*** Opening of Extracted data ***

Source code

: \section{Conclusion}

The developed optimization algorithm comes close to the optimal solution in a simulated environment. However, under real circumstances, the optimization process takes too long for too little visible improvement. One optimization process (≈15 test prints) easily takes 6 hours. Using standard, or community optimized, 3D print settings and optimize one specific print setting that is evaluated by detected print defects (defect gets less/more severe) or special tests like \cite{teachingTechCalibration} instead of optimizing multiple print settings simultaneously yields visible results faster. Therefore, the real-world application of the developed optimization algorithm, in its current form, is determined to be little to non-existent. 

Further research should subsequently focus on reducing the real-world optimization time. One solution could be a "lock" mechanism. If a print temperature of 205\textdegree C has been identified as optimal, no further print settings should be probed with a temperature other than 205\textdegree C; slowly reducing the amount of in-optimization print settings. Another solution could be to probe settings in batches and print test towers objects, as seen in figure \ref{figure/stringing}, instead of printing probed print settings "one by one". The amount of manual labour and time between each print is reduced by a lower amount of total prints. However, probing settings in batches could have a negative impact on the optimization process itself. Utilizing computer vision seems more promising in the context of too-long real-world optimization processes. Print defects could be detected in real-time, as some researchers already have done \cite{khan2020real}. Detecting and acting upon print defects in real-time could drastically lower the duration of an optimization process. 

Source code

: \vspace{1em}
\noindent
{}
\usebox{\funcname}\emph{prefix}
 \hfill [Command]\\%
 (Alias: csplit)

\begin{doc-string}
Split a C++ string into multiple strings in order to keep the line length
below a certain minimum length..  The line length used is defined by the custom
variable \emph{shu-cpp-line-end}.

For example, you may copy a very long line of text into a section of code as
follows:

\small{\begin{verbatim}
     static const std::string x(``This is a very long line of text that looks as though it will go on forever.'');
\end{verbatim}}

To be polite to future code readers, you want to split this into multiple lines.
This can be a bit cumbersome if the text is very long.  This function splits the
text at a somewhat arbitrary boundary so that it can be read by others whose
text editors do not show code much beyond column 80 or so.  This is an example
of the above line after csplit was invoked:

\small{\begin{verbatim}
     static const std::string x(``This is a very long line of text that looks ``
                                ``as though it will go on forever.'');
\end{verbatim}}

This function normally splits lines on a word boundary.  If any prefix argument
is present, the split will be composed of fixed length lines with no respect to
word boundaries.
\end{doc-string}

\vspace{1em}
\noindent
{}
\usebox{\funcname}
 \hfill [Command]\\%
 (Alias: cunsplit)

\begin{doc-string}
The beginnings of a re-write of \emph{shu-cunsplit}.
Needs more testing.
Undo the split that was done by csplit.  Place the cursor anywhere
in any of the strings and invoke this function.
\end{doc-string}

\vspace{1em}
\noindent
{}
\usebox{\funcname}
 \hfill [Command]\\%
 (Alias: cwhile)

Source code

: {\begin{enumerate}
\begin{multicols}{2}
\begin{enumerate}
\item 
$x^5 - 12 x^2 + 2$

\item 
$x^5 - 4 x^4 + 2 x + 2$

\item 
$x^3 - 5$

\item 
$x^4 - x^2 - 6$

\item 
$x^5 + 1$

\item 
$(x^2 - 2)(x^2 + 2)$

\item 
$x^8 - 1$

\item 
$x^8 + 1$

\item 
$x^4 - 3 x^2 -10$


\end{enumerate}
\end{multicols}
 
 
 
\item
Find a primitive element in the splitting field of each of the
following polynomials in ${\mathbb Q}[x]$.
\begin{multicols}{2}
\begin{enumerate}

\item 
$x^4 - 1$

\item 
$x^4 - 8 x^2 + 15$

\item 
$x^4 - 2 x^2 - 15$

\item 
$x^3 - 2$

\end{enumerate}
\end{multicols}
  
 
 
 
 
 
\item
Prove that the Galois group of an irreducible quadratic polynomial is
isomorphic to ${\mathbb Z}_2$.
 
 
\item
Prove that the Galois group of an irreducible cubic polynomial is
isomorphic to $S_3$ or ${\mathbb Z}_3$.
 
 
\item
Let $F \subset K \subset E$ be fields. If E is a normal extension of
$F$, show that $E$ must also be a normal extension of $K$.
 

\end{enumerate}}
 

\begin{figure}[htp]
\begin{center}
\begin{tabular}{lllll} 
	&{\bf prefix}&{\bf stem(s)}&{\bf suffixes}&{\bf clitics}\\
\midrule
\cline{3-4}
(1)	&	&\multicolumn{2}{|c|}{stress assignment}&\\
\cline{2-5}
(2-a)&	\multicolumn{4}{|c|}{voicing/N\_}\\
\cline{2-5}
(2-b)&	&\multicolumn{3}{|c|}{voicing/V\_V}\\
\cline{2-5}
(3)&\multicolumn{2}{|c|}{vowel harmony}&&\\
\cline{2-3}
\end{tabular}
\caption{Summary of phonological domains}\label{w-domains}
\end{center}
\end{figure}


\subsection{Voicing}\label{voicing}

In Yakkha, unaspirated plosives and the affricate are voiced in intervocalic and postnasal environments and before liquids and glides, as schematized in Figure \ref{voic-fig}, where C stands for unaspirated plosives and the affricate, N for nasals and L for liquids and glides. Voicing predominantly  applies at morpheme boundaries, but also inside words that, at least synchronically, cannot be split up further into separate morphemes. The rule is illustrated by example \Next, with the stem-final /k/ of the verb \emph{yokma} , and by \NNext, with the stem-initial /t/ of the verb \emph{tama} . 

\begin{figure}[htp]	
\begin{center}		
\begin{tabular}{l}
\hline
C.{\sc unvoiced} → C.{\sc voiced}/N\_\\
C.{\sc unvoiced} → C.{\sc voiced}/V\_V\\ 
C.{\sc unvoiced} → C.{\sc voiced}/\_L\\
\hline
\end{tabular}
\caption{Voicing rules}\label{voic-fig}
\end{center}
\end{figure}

*** Close of Extracted data ***

> **Exercise brief**:
In the records above, find each line that mentions the word "prefix", and copy it.

> **Answer section**:
\usebox{\funcname}\emph{prefix}
This function normally splits lines on a word boundary.  If any prefix argument
	&{\bf prefix}&{\bf stem(s)}&{\bf suffixes}&{\bf clitics}\\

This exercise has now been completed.